# INFORMATION PROVIDED
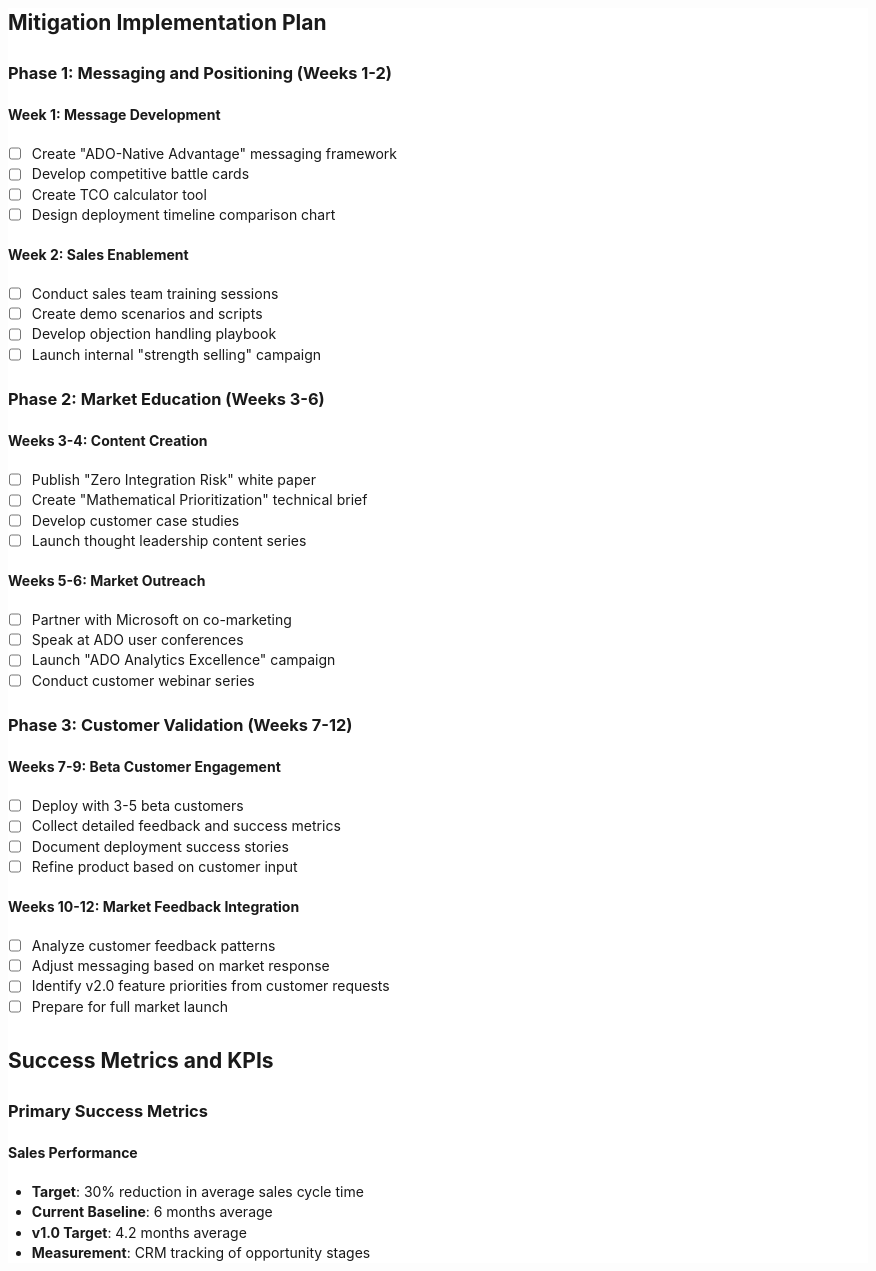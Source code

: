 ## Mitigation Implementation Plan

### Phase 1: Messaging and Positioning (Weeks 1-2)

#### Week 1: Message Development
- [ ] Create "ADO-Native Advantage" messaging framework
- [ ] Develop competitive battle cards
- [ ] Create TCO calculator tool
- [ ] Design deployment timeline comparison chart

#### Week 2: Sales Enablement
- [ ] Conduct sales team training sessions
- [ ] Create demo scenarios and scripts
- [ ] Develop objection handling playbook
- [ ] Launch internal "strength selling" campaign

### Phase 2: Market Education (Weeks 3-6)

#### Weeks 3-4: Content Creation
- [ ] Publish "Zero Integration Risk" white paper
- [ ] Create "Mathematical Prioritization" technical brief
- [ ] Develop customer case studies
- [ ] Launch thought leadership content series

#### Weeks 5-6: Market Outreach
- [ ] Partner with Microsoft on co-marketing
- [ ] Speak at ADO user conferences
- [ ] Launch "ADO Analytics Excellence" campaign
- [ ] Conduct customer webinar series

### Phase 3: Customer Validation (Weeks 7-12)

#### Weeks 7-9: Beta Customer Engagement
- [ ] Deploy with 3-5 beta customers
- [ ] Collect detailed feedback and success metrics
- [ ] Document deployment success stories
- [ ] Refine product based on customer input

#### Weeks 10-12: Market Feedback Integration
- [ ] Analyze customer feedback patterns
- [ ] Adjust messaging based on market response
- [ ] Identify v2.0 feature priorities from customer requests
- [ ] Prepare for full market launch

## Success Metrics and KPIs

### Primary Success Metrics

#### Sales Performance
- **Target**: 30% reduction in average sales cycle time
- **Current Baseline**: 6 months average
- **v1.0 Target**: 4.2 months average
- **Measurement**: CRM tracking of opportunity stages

==

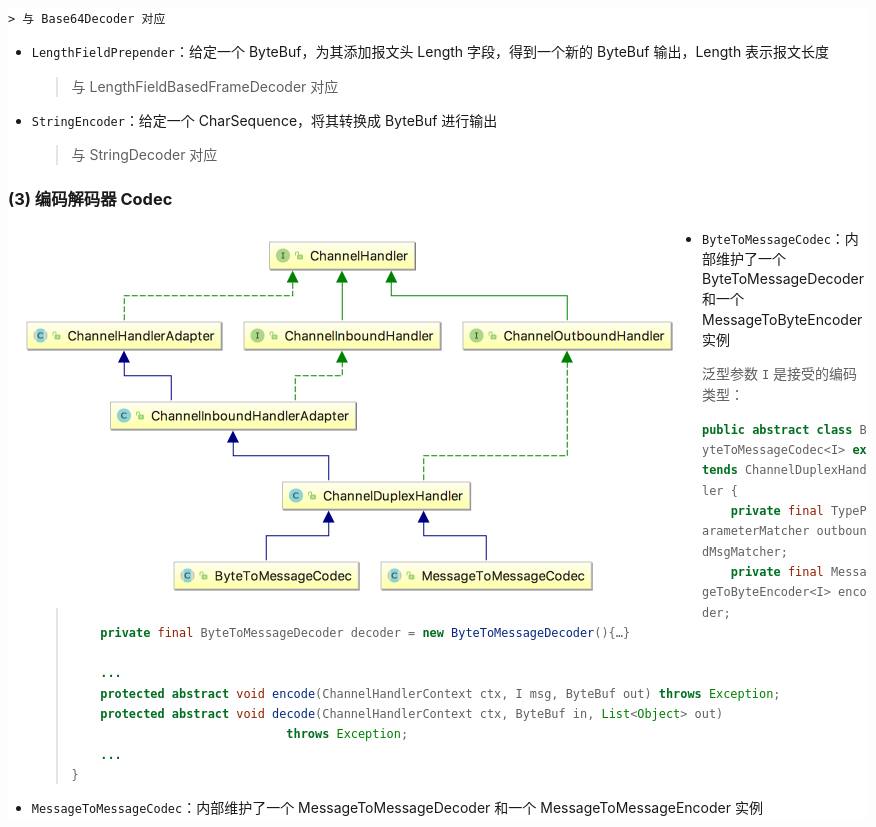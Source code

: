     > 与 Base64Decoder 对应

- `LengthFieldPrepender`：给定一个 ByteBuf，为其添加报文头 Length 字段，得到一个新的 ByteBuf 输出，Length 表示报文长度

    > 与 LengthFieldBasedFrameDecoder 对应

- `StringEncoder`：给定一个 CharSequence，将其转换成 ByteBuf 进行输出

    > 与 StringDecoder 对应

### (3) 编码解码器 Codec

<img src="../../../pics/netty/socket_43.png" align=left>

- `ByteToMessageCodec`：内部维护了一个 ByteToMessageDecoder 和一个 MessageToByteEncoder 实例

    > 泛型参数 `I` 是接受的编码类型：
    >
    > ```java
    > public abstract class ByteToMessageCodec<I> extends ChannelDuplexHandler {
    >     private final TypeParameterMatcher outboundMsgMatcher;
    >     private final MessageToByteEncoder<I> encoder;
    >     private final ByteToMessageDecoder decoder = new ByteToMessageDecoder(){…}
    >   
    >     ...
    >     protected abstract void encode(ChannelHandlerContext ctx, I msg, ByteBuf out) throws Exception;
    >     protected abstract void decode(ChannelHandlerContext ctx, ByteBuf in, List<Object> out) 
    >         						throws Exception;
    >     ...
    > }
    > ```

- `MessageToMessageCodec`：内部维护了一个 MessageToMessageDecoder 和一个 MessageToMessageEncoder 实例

...

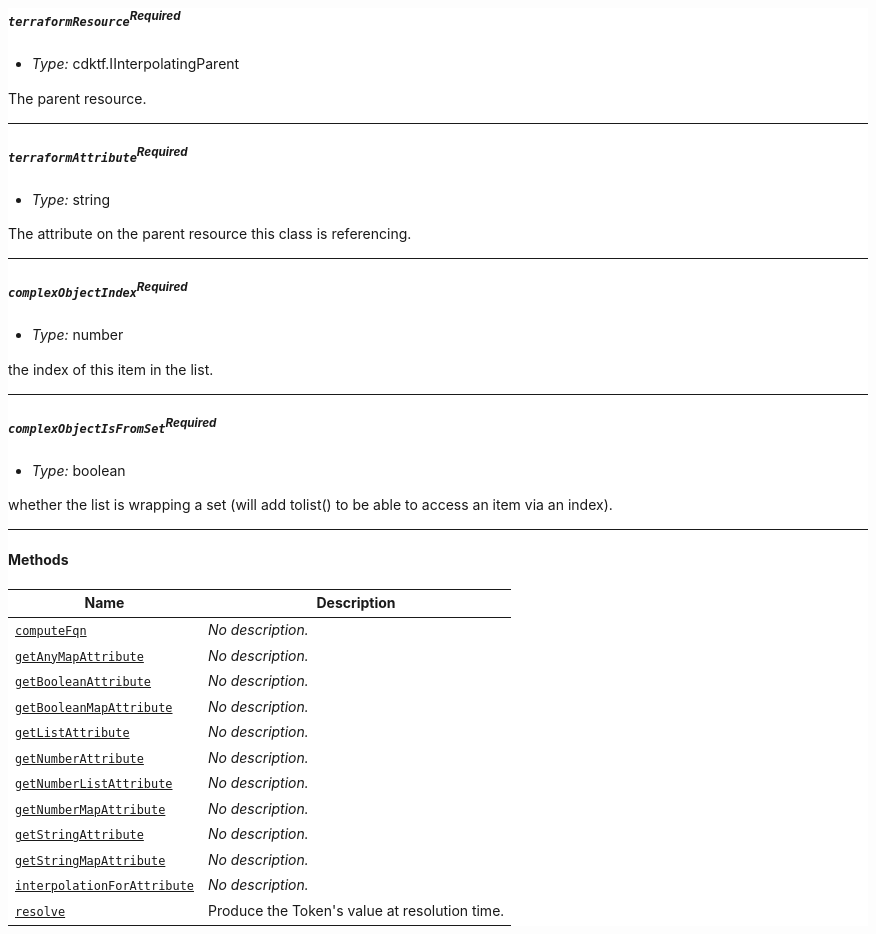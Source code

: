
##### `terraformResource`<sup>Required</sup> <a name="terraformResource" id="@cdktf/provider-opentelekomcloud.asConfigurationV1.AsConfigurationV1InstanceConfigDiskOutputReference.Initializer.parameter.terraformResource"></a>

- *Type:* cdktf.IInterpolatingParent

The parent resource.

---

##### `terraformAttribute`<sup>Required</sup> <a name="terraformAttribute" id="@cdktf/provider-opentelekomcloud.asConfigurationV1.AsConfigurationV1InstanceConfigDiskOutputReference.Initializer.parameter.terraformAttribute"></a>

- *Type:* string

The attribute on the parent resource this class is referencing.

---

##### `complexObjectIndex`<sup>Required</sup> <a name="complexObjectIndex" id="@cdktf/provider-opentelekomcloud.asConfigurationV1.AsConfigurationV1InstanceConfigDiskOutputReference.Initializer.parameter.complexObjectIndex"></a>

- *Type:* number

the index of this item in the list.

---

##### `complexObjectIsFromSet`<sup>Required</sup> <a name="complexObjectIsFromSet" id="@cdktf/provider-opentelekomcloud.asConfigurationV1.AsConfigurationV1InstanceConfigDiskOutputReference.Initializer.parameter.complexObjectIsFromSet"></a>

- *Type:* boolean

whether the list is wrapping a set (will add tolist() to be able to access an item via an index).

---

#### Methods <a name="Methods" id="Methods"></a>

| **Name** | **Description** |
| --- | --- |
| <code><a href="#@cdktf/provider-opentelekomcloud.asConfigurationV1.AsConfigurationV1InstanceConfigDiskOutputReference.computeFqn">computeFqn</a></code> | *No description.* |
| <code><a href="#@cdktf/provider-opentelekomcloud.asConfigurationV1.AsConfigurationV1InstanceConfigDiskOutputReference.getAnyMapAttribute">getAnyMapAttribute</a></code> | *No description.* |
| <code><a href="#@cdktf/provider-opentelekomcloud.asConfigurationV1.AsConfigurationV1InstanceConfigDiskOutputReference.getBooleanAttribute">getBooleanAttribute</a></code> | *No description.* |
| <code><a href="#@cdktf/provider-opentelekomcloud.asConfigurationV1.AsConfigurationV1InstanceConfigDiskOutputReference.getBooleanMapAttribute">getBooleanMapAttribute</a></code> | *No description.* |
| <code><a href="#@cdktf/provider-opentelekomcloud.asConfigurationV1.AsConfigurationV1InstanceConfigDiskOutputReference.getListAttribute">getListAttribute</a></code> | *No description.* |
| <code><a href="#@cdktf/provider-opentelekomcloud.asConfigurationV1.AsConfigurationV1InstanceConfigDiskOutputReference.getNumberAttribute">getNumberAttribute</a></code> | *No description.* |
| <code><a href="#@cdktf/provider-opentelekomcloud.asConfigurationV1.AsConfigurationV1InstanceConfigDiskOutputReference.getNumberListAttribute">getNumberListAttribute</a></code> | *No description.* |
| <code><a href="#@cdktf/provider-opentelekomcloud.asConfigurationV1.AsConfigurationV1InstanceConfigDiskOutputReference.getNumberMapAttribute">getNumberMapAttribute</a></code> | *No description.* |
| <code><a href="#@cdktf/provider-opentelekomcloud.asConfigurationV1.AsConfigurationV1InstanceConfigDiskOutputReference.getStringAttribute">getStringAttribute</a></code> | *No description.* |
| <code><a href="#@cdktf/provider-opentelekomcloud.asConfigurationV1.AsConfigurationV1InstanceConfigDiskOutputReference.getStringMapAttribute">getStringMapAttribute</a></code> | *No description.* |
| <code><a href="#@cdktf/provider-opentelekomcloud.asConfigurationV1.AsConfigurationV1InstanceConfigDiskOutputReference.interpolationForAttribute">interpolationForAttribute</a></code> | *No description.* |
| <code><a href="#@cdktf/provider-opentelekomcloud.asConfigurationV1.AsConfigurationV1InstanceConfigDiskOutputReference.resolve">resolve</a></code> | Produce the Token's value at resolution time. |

# TASK DIRECTIONS
Find the number of lines in the material above that contain the word "series"; write that number and nothing else.

# ANSWER SPACE
2